The 28-year-old stage manager and performer who is terminally ill is holding a living funeral/performance art piece called Taking It To The Grave in Winnipeg, not far from where he grew up.
Over the course of two, two-hour performances, he’ll invite 100 strangers to whisper their secrets to him, help him choose a symbol to represent each secret and then watch as it is tattooed on Henderson’s body.
The former Torontonian was diagnosed with t-cell lymphoblastic lymphoma two years ago, after doctors found a football-sized tumour in his chest. It became incurable one year ago.
Having come to terms with his terminal diagnosis, Henderson, an ebullient performance art lover with a flare for the dramatic, hopes to give these strangers the same release he now feels by letting them confide in him.
“Death has been the greatest gift of my life because it allowed me to fully embrace my true and honest self,” said Henderson, a gay man who, after the diagnosis, was drawn into deep introspection and now identifies as genderqueer, meaning he feels both male and female.
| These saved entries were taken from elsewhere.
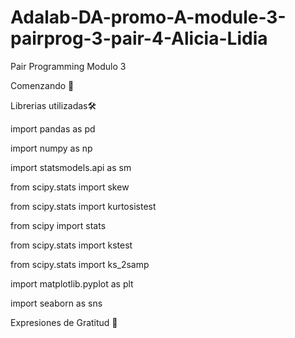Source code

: # Adalab-DA-promo-A-module-3-pairprog-3-pair-4-Alicia-Lidia

Pair Programming Modulo 3


Comenzando 🚀




Librerias utilizadas🛠️

import pandas as pd

import numpy as np

import statsmodels.api as sm 

from scipy.stats import skew 

from scipy.stats import kurtosistest 

from scipy import stats

from scipy.stats import kstest 

from scipy.stats import ks_2samp

import matplotlib.pyplot as plt

import seaborn as sns


Expresiones de Gratitud 🎁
“Everything comes into perspective pretty quickly (when you’re dying). All you can be is your best self.”
When Henderson was given his terminal diagnosis in August 2015, his immediate reaction was shock and sadness, but within 15 minutes, he was cracking jokes.
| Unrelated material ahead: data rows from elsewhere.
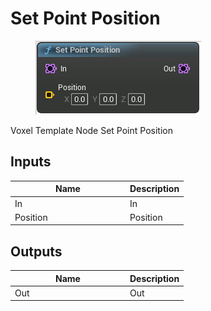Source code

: # Set Point Position

<div align="left" data-full-width="false">

<figure><img src="../../../.gitbook/assets/Set_Point_Position.png" alt=""><figcaption></figcaption></figure>

</div>

Voxel Template Node Set Point Position

## Inputs

<table><thead><tr><th width="170">Name</th><th>Description</th></tr></thead><tbody><tr><td>In</td><td>In</td></tr><tr><td>Position</td><td>Position</td></tr></tbody></table>

## Outputs

<table><thead><tr><th width="170">Name</th><th>Description</th></tr></thead><tbody><tr><td>Out</td><td>Out</td></tr></tbody></table>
“I was like ‘What’s the age all the rock stars die at?’” he recalled referring to Kurt Cobain, Jimi Hendrix and other celebrities who died at age 27. He was 26 at the time. “It was like aiming to get into the 27 Club. I was already making light of it.”
At the Friday evening and Sunday afternoon performances, up to 50 family, friends and strangers will enter the softly lit Aceart inc. gallery to find Henderson perched in his seat of honour — a giant champagne bottle that he and his team crafted from white tulle and chicken wire — in the centre of the room, surrounded by trinkets and pictures in gold frames.
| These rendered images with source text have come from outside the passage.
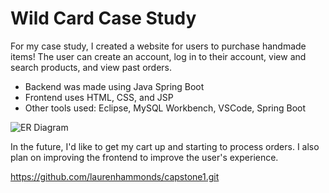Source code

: # Wild Card Case Study

For my case study, I created a website for users to purchase handmade items! The user can create an account, log in to their account, view and search products, and view past orders. 

- Backend was made using Java Spring Boot 
- Frontend uses HTML, CSS,  and JSP
- Other tools used: Eclipse, MySQL Workbench, VSCode, Spring Boot

![ER Diagram]()

In the future, I'd like to get my cart up and starting to process orders. I also plan on improving the frontend to improve the user's experience.

https://github.com/laurenhammonds/capstone1.git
Champagne is his favourite drink, he says, and the universal symbol for celebration.
There will be a manicure bar, cushions and cuddle spaces to “rest in peace,” — a nod to his dark sense of humour — and plenty of glitter and shimmery gauze. Hundreds of finger-sized gold foil rectangles will carpet the floor and Eroca Nicols, a choreographer and a collaborator on his project, will sweep the squares throughout the performance. She’ll also dance.
One by one, guests meandering around the room can approach Henderson to whisper their secrets, then watch as Toronto tattoo artist Carly Boyce inks the secret symbols on his skin. At the finale, family and friends will cleanse Henderson with small cupfuls of champagne as he sits in a kiddie pool. Audience members can cleanse him too, with water.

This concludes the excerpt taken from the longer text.